Lifetime
Most of the time, lifetimes are implicit and inferred, just like types are inferred. We must annotate the lifetimes when lifetimes of references could be related to different ways.
- Annotation syntax
- When to use lifetime or owned type values
- Lifetime elision
- Static lifetime
Examples
- Function
foo<'a, 'b>
// In this case, the lifetime of foo cannot exceed that of either 'a or 'b.
// One input reference with lifetime `'a` which must live
// at least as long as the function.
fn print_one<'a>(x: &'a i32) {
println!("`print_one`: x is {}", x);
}
Lifetime in function
For a function with references in parameters and return values, the parameters are borrower and return values are borrowee. The variable borrower must live longer than the ref variable.
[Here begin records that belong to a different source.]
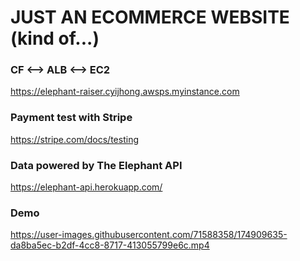 # JUST AN ECOMMERCE WEBSITE (kind of...)

### CF <--> ALB <--> EC2
https://elephant-raiser.cyijhong.awsps.myinstance.com

### Payment test with Stripe
https://stripe.com/docs/testing

### Data powered by The Elephant API 
https://elephant-api.herokuapp.com/

### Demo
https://user-images.githubusercontent.com/71588358/174909635-da8ba5ec-b2df-4cc8-8717-413055799e6c.mp4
fn longest<'a>(x: &'a str, y: &'a str) -> &'a str {
if x.len() > y.len() {
x
} else {
y
}
}
fn main() {
let s1 = String::from("Long string is long");
{
let s2 = String::from("xyz");
let result = longest(s1.as_str(), s2.as_str());
println!("result: {}", result);
}
}
Ignoring elision, function signatures with lifetimes have a few constraints:
- any reference must have an annotated lifetime.
- any reference being returned must have the same lifetime as an input or be static.